Tired of swallowing medicine every single day for close on 10 years, Ntombifuthi Radebe (32) was misled by her treatment buddy who encouraged her to to ditch the pills and forget about the arduous habit.
But now, after four months of failing to take her antiretroviral medication as prescribed, Radebe has made herself resistant to the treatment that once worked for her – and is once again having to take pills every day for the rest of her life. And because she is now resistant to the first-line antiretroviral therapy, she has been placed on second-line antiretroviral therapy.
Radebe says she understood fully how the ARV treatment worked to keep her HIV infection under control by stopping the HIV virus from multiplying and growing in her body. The therapy also helped the immune system to recover, making it able to fight infections that may occur, as well as allowing the body to recover from any damage the virus may have caused. However, this knowledge did not stop Radebe from taking a break from her pills to instead experiment with traditional muti.
The mother of three has been taking ARVs for nine years and was also on bipolar treatment for 14 years without the knowledge of her family. Because of her fear of being discriminated against and stigmatized, she never disclosed her HIV status to her family. And so after almost a decade she was tired and desperately wanted a new beginning. With her treatment buddy on her side, this appeared possible.

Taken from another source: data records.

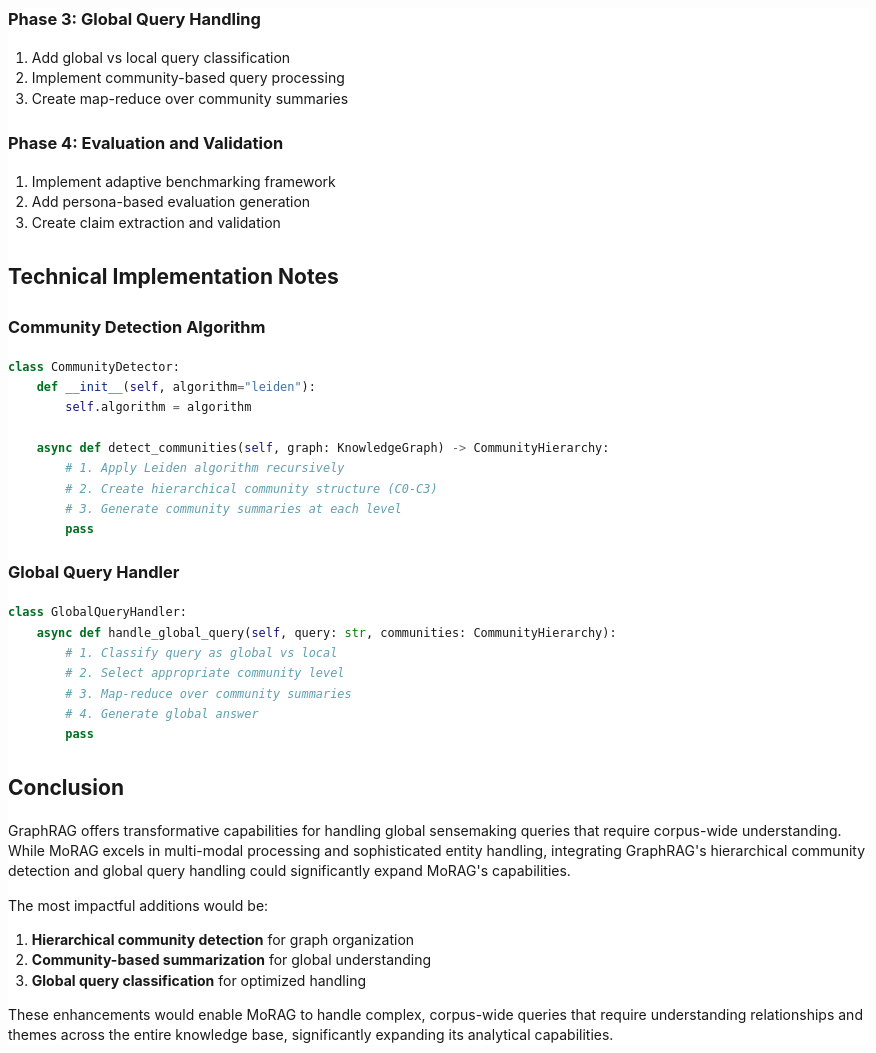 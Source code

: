 ### Phase 3: Global Query Handling
1. Add global vs local query classification
2. Implement community-based query processing
3. Create map-reduce over community summaries

### Phase 4: Evaluation and Validation
1. Implement adaptive benchmarking framework
2. Add persona-based evaluation generation
3. Create claim extraction and validation

## Technical Implementation Notes

### Community Detection Algorithm
```python
class CommunityDetector:
    def __init__(self, algorithm="leiden"):
        self.algorithm = algorithm
    
    async def detect_communities(self, graph: KnowledgeGraph) -> CommunityHierarchy:
        # 1. Apply Leiden algorithm recursively
        # 2. Create hierarchical community structure (C0-C3)
        # 3. Generate community summaries at each level
        pass
```

### Global Query Handler
```python
class GlobalQueryHandler:
    async def handle_global_query(self, query: str, communities: CommunityHierarchy):
        # 1. Classify query as global vs local
        # 2. Select appropriate community level
        # 3. Map-reduce over community summaries
        # 4. Generate global answer
        pass
```

## Conclusion

GraphRAG offers transformative capabilities for handling global sensemaking queries that require corpus-wide understanding. While MoRAG excels in multi-modal processing and sophisticated entity handling, integrating GraphRAG's hierarchical community detection and global query handling could significantly expand MoRAG's capabilities.

The most impactful additions would be:
1. **Hierarchical community detection** for graph organization
2. **Community-based summarization** for global understanding
3. **Global query classification** for optimized handling

These enhancements would enable MoRAG to handle complex, corpus-wide queries that require understanding relationships and themes across the entire knowledge base, significantly expanding its analytical capabilities.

In June last year Radebe was introduced to a local sangoma who claimed to treat HIV. A desperate Radebe saw this as an opportunity too good to pass up as her treatment buddy assured her that the medicine worked.
“I remember thinking ‘What have you got to lose, because you are already HIV positive. If it doesn’t work you can still go back to ARVs.’” Radebe explained.
In August Radebe says she made the ‘stupid choice’ to stop taking ARVs, and took traditional muti for almost five months.
According to Professor Francois Venter from the University of Witwatersrand’s Reproductive Health and HIV Institute, pill fatigue is a problem issue as any break in taking treatment is extremely dangerous for the patient.
“If you interrupt ARVs, you get a sudden surge of virus, which wipes out much of the immune system that maybe have taken years to rebuild. It’s a terrible decision,” Prof Venter explained.
He added that the challenges of mixing ARVs with traditional muti were not known, nor the dangers posed.
“We know that components of ARVs but we don’t know what is in the muti, so it may have overlapping toxicity. We just don’t know,” he added.
Adherence very important
Radebe said this was not the first time she had used traditional medicines.
“After almost 10 years of pills I was tired of taking both ARVs and bipolar treatment. But I went too far because I stop taking my ARVs for almost four months and ended up causing more harm than good,” she said.
Professional nurse Maria Khoza said “Adherence is very important for clients on ARVs because in order for them to work properly clients must know it is a lifetime commitment. It is their responsibility ask the right questions of their healthcare workers and to take all the medicines exactly as prescribed at the same time, every day, for the rest of their lives.”
Khoza warned against mixing of ARVs with traditional medicines, saying it could lead to the development of resistance to the medicines.
Radebe, who is currently back on treatment, said late in October last year she took a CD4 count test which came because back very low. Her viral load was extremely high, but she still did not tell the healthcare worker that she had stopped taking her ARVs months ago.
Radebe is now on the second line treatment that is not only more expensive for government and comes with more side effects. Should she wish to remain healthy and keep the levels of HIV in her blood low, she has not option but to resume taking the treatment every day for the rest of her life. – Health-e News.